Ask any two people how to highlight part of an image and you are bound to get a dozen answers. Like many aspects of computing, some of the answers are likely to be absurdly complicated, while others may be crude and ineffective. Among the responses, a simple question should emerge: what are you trying to select, and why? Different skills are needed to crop an image and to remove an unwanted person in the middle of a group.
This column is the first part of a series that focuses on various selection techniques. It will cover the overall approach, but some times you may need to consult your program’s manual for additional details — it should provide more detailed explanations of the steps involved.
Using the standard Marquee — also called the Selection tool — is a quick way to highlight part of an image. To use it, click the Marquee icon in your menu or toolbar (it is typically a rectangle with a dotted outline). Click at one point on the image and, with the left mouse button held down, drag out the area you want to highlight. Release the button when you are happy with the size. It is fairly simple and it’s not surprising most people stick to using it — even when there are better options (see here for a screenshot).
Most graphics programs let you choose from a list of geometric shapes for the Marquee, including squares, rectangles, circles and more. Some have very little practical value — how many times are you really going to need to use the octagonal selection feature in Paint Shop Pro?

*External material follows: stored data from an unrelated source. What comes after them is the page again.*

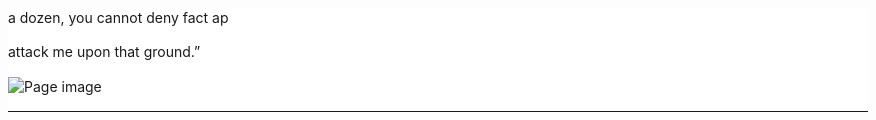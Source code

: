 a dozen, you cannot deny fact ap  
  
attack me upon that ground.”
</td><td style="width: 50%; max-height: 75%; margin: auto; display: block;">
<img alt="Page image" src="https://iiif.archive.org/image/iiif/2/sim_boston-commonwealth_1889-04-27_28_37%2Fsim_boston-commonwealth_1889-04-27_28_37_jp2.zip%2Fsim_boston-commonwealth_1889-04-27_28_37_jp2%2Fsim_boston-commonwealth_1889-04-27_28_37_0003.jp2/pct:73.03588748787585,21.048280423280424,20.02909796314258,11.441798941798941/600,/0/default.jpg"/>
</td>
</tr></table>

---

To make adjustments to the selection tool shape, head to the options palette or menu. In many programs, the options for a tool will only be visible once the tool has been selected. For example, you won’t see the Marquee’s options if you have highlighted the Text tool (you will only see the Text tool options).
Depending on your program, you can make a few other adjustments to the selection tool. Photoshop 7, Elements 2 and Paint Shop Pro 8 let you manually select the size of the Marquee. From the top toolbar choose the ‘Fixed Size’ option and drag the window to the position you want (in Paint Shop Pro, click the Custom Selection icon in the toolbar and manually enter the information).
Another option is feathering (see the Here’s How Graphics column in the October 2003 issue for more details) and some programs such as Paint Shop Pro 8 will give you the choice of Replace, Add or Remove. These three options are nothing new and can also be done in most programs without the need for special menu items (for details, see ‘Selection options’ below).
Now that you have selected part of an image, what are you going to do with it? If you want to crop your image to the selected areas, choose Image-Crop to Selection (Paint Shop Pro) or Image-Crop (Photoshop Elements and Photoshop). Likewise, Cut, Copy and Paste are straightforward. This is not the end your choices — there is still a lot more you can do.
By now you may have realised the limitation with the selection tool is that the shapes are quite basic. If you try to remove a person from your photographs, it is difficult to make a clean cut unless they have a square or octagonal head. Next month, this column will look at ways of selecting areas that are anything but geometric.
Replace: The Replace option is fairly easy to use. If you don’t like the area you have highlighted, simply drag out a new one. This will clear your previous selection and use the new version.
Adding: You can select multiple areas of an image at the same time. Not only can they be different shapes and sizes, they can also overlap.